So gtfsrouter connects trips with fewer transfers than tidytransit, even though these sometimes take longer. The raptor algorithm always selects fastest trips, even where these require greater numbers of transfers, whereas the current gtfsrouter implementation is ... complicated. One key difference I see is that the raptor algorithm considers that trips can be optimised by aggregating times and transfers at each stop, and replacing optimal values at that stop whenever trips arrive which are faster or have fewer transfers. Once that has been decided, those values are propagated forward to all stations further along the same trip. So each station ends up with an optimal route as decided by optimality at each prior station.

It is nevertheless possible to have optimal routes which are formed by taking sub-optimal journeys to intermediate stations. Think two equivalent A(t=0) -> B(t=10) and A(t=5) -> B(t=16). The second trip to B will not be recorded by raptor, because it's not the fastest way to get to B. But then if there is a separate service B(t=20) -> C(t=30), then the optimal trip from A -> C will be A(t=5) -> B(t=16) -> B(t=20) -> C(t=30), requiring the sub-optimal trip from A to B which raptor can not record.

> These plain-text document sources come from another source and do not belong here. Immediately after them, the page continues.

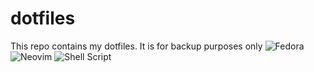 # dotfiles
This repo contains my dotfiles. It is for backup purposes only
![Fedora](https://img.shields.io/badge/Fedora-294172?style=for-the-badge&logo=fedora&logoColor=white)
![Neovim](https://img.shields.io/badge/NeoVim-%2357A143.svg?&style=for-the-badge&logo=neovim&logoColor=white)
![Shell Script](https://img.shields.io/badge/shell_script-%23121011.svg?style=for-the-badge&logo=gnu-bash&logoColor=white)
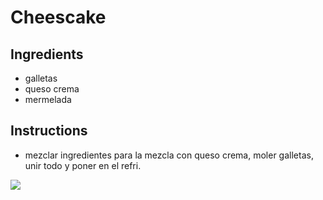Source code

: # Cheescake
## Ingredients
* galletas
* queso crema
* mermelada
## Instructions
* mezclar ingredientes para la mezcla con queso crema, moler galletas, unir todo y poner en el refri.

![ ](https://www.paulinacocina.net/wp-content/uploads/2025/01/receta-de-cheesecake-1742898428-1200x900.jpg)
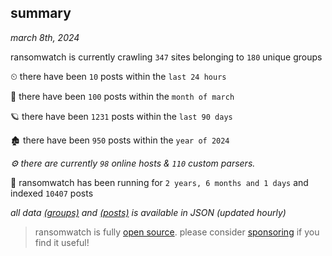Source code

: 
## summary
_march 8th, 2024_

ransomwatch is currently crawling `347` sites belonging to `180` unique groups

⏲ there have been `10` posts within the `last 24 hours`

🦈 there have been `100` posts within the `month of march`

🪐 there have been `1231` posts within the `last 90 days`

🏚 there have been `950` posts within the `year of 2024`

_⚙️ there are currently `98` online hosts & `110` custom parsers._

🦕 ransomwatch has been running for `2 years, 6 months and 1 days` and indexed `10407` posts

_all data  [(groups)](http://ransomwhat.telemetry.ltd/groups) and [(posts)](http://ransomwhat.telemetry.ltd/posts) is available in JSON (updated hourly)_

> ransomwatch is fully [open source](https://github.com/joshhighet/ransomwatch#ransomwatch--). please consider [sponsoring](https://github.com/sponsors/joshhighet) if you find it useful!
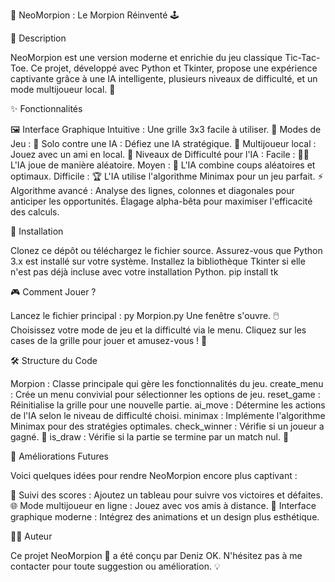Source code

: 🔮 NeoMorpion : Le Morpion Réinventé 🕹️

🌟 Description

NeoMorpion est une version moderne et enrichie du jeu classique Tic-Tac-Toe. Ce projet, développé avec Python et Tkinter, propose une expérience captivante grâce à une IA intelligente, plusieurs niveaux de difficulté, et un mode multijoueur local. 🧠

✨ Fonctionnalités

🖼️ Interface Graphique Intuitive : Une grille 3x3 facile à utiliser.
     👥 Modes de Jeu :
🎲 Solo contre une IA : Défiez une IA stratégique.
👫 Multijoueur local : Jouez avec un ami en local.
🧠 Niveaux de Difficulté pour l'IA :
Facile : 🤷‍♂️ L'IA joue de manière aléatoire.
Moyen : 🧩 L'IA combine coups aléatoires et optimaux.
Difficile : 🏆 L'IA utilise l'algorithme Minimax pour un jeu parfait.
⚡ Algorithme avancé :
Analyse des lignes, colonnes et diagonales pour anticiper les opportunités.
Élagage alpha-bêta pour maximiser l'efficacité des calculs.

🚀 Installation

Clonez ce dépôt ou téléchargez le fichier source.
Assurez-vous que Python 3.x est installé sur votre système.
Installez la bibliothèque Tkinter si elle n'est pas déjà incluse avec votre installation Python.
pip install tk

🎮 Comment Jouer ?

Lancez le fichier principal :
py Morpion.py
Une fenêtre s'ouvre. 🖱️ Choisissez votre mode de jeu et la difficulté via le menu.
Cliquez sur les cases de la grille pour jouer et amusez-vous ! 🎉

🛠️ Structure du Code

Morpion : Classe principale qui gère les fonctionnalités du jeu.
create_menu : Crée un menu convivial pour sélectionner les options de jeu.
reset_game : Réinitialise la grille pour une nouvelle partie.
ai_move : Détermine les actions de l'IA selon le niveau de difficulté choisi.
minimax : Implémente l'algorithme Minimax pour des stratégies optimales.
check_winner : Vérifie si un joueur a gagné. 🏅
is_draw : Vérifie si la partie se termine par un match nul. 🤝

🌟 Améliorations Futures

Voici quelques idées pour rendre NeoMorpion encore plus captivant :

🏅 Suivi des scores : Ajoutez un tableau pour suivre vos victoires et défaites.
🌐 Mode multijoueur en ligne : Jouez avec vos amis à distance.
🎨 Interface graphique moderne : Intégrez des animations et un design plus esthétique.

👨‍💻 Auteur

Ce projet NeoMorpion 🔮 a été conçu par Deniz OK.
N'hésitez pas à me contacter pour toute suggestion ou amélioration. 💡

That is why the current gtfsrouter can record trips with fewer transfers, because each value is optimised over all preceding routes, both optimal and sub-optimal. The raptor paper glibly claims "Pareto optimal" in the abstract, and refers to it the Intro, yet in no ways shows Pareto optimality, so editing ought at least have forced them to drop that term. I think what they likely could show is that the times to any station C reflect the ability to get there given that the optimal trip has been taken to all preceding stations (B). So the raptor optimal time to C has to be considered given that the journey to B was also raptor optimal. Yet this ain't necessarily the best way to get to C... And that's why the algorithm here has been completely redesigned, to attempt to derive optimal trips to all stations, including trips requiring intermediate journeys which are sub-optimal.

The fact that the gtfsrouter algorithm can't produce travel times as fast as raptor values is nevertheless problematic, and shows that this issue is not over yet... Thanks for the stimulating input.

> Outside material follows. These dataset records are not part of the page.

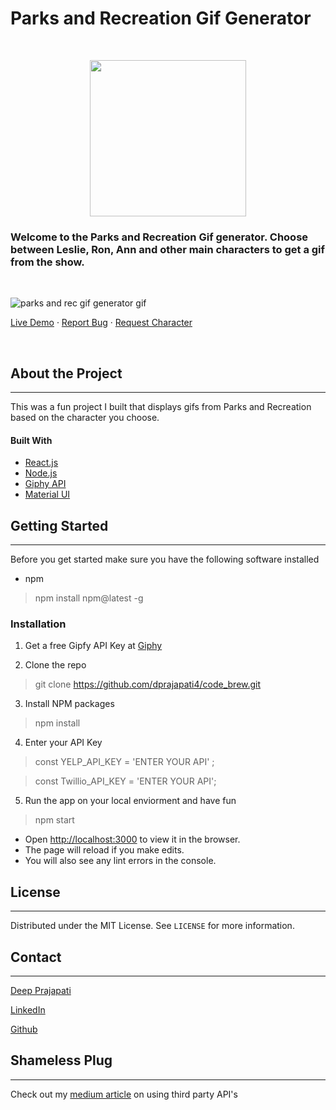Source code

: # Parks and Recreation Gif Generator
&nbsp;

<p align="center">
  <img height=250 src="https://static.wikia.nocookie.net/parksandrecreation/images/8/84/Season_1.jpg/revision/latest/top-crop/width/360/height/450?cb=20111015211806">
</p>



### Welcome to the  Parks and Recreation Gif generator. Choose between Leslie, Ron, Ann and other main characters to get a gif from the show.
&nbsp;
&nbsp;

![parks and rec gif generator gif](./src/assets/parksNrec.gif)


[Live Demo]()  · [Report Bug](mailto:dprajap2@gmail.com?subject=[GitHub]%20ParksnRec%20Gif%20Generator)   ·  [Request Character](mailto:dprajap2@gmail.com?subject=[GitHub]%20ParksnRec%20Gif%20Generator )

&nbsp;

## **About the Project**
***
This was a fun project I built that displays gifs from Parks and Recreation based on the character you choose.
&nbsp;
#### **Built With**
- [React.js](https://reactjs.org/)
- [Node.js](https://nodejs.org/en/)
- [Giphy API](https://developers.giphy.com/docs/api/)
- [Material UI](https://material-ui.com/)


## **Getting Started**
***

Before you get started make sure you have the following software installed

- npm
>  npm install npm@latest -g

### **Installation**
1. Get a free Gipfy API Key at [Giphy](https://developers.giphy.com/)

2. Clone the repo

  >git clone  https://github.com/dprajapati4/code_brew.git

3. Install NPM packages
  >npm install

4. Enter your API Key

>const YELP_API_KEY = 'ENTER YOUR API' ;

>const Twillio_API_KEY = 'ENTER YOUR API';

5. Run the app on your local enviorment and have fun
  >npm start

  - Open [http://localhost:3000](http://localhost:3000) to view it in the browser.
  - The page will reload if you make edits.
  - You will also see any lint errors in the console.

## **License**
***
Distributed under the MIT License. See `LICENSE` for more information.

## **Contact**
***
[Deep Prajapati](mailto:dprajap2@gmail.com?subject=[GitHub]%20ParksnRec%20Gif%20Generator)

[LinkedIn](https://www.linkedin.com/in/deepprajapati)

[Github](https://github.com/dprajapati4/parks-n-recs-gif-app)

## **Shameless Plug**
***
Check out my [medium article](https://dprajap2.medium.com/so-you-want-to-use-an-api-e291ce1b7949) on using third party API's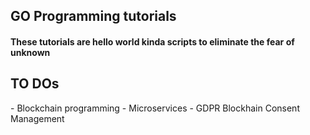 <h2>GO Programming tutorials</h2>
<h4>These tutorials are hello world kinda scripts to eliminate the fear of unknown</h4>

<h2>TO DOs</h2>
   - Blockchain programming
   - Microservices
   - GDPR Blockhain Consent Management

polettif commented 3 years ago

Ah I see, interesting. I haven't really worked with optimization for least amount of transfers, so I'll look into that. I haven't done this for raptor because with minimising transfers vs. minimising travel times you're getting into more of a "personal choice" optimization so I decided to stick to times.

One key difference I see is that the raptor algorithm considers that trips can be optimised by aggregating times and transfers at each stop, and replacing optimal values at that stop whenever trips arrive which are faster or have fewer transfers. Once that has been decided, those values are propagated forward to all stations further along the same trip. So each station ends up with an optimal route as decided by optimality at each prior station.

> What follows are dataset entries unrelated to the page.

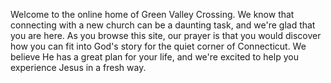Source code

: Welcome to the online home of Green Valley Crossing. We know that
connecting with a new church can be a daunting task, and we're glad
that you are here. As you browse this site, our prayer is that you
would discover how you can fit into God's story for the quiet corner
of Connecticut. We believe He has a great plan for your life, and
we're excited to help you experience Jesus in a fresh way.

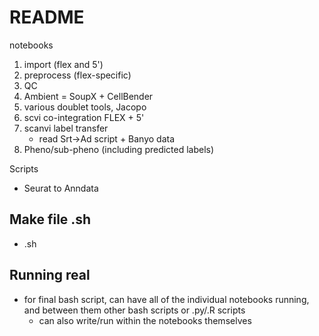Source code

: # README

notebooks
1. import (flex and 5')
2. preprocess (flex-specific)
3. QC
4. Ambient = SoupX + CellBender
5. various doublet tools, Jacopo 
6. scvi co-integration FLEX + 5'
7. scanvi label transfer
   - read Srt->Ad script + Banyo data
8. Pheno/sub-pheno (including predicted labels)

Scripts
- Seurat to Anndata


## Make file .sh

* .sh

## Running real 

* for final bash script, can have all of the individual notebooks running, and between them other bash scripts or .py/.R scripts
    * can also write/run within the notebooks themselves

Yes but that's only the base algorithm and not exactly how raptor is implemented in tidytransit. raptor uses something like "Range Queries" described in chapter 4.2 of the paper. I probably should mention this explicitly in the documentation.

Basically there's a "raptor calculation" for each departure from an initial stop, so t=0 and t=5 for A. raptor returns all journeys departing within time_range from a given stop to all other stops with each journey being the shortest possible (i.e. having the earliest arrival time). By default, raptor returns all such journeys for further analysis but it's also possible to filter for shortest travel time, earliest or latest arrival with the keep parameter. This step is probably where optimization for least transfers could be implemented.

Your example works as expected in raptor:

stop_times = as.data.frame(tibble::tribble(
    ~trip_id, ~stop_id, ~arrival_time, ~departure_time, ~stop_sequence,
    "tripAB1", "A", "00:00:00", "00:00:00", 1,
    "tripAB1", "B", "00:00:10", "00:00:10", 2,
    "tripAB2", "A", "00:00:05", "00:00:05", 1,
    "tripAB2", "B", "00:00:16", "00:00:16", 2,
    "tripBC1", "B", "00:00:20", "00:00:20", 1,
    "tripBC1", "C", "00:00:30", "00:00:30", 2
))

tidytransit::raptor(stop_times,
       transfers = data.frame(),
       stop_ids = "A")
#>    from_stop_id to_stop_id travel_time journey_departure_time journey_arrival_time transfers
#> 1:            A          A           0                      0                    0         0
#> 2:            A          B          10                      0                   10         0
#> 3:            A          B          11                      5                   16         0
#> 4:            A          C          25                      5                   30         1

Created on 2020-12-16 by the reprex package (v0.3.0)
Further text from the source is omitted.